(Rendered images with source text)
╔══

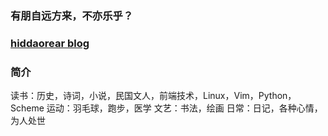 
### 有朋自远方来，不亦乐乎？

### [hiddaorear blog](https://hiddaorear.github.io/)

### 简介

读书：历史，诗词，小说，民国文人，前端技术，Linux，Vim，Python，Scheme
运动：羽毛球，跑步，医学
文艺：书法，绘画
日常：日记，各种心情，为人处世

╚══

__YOUR INSTRUCTIONS__. Would you return, unchanged, the lines from the one containing "### [hiddaorear blog](https://hiddaorear.github.io/)" through the end of the entries?

__EXERCISE ANSWER__.
### [hiddaorear blog](https://hiddaorear.github.io/)

### 简介

读书：历史，诗词，小说，民国文人，前端技术，Linux，Vim，Python，Scheme
运动：羽毛球，跑步，医学
文艺：书法，绘画
日常：日记，各种心情，为人处世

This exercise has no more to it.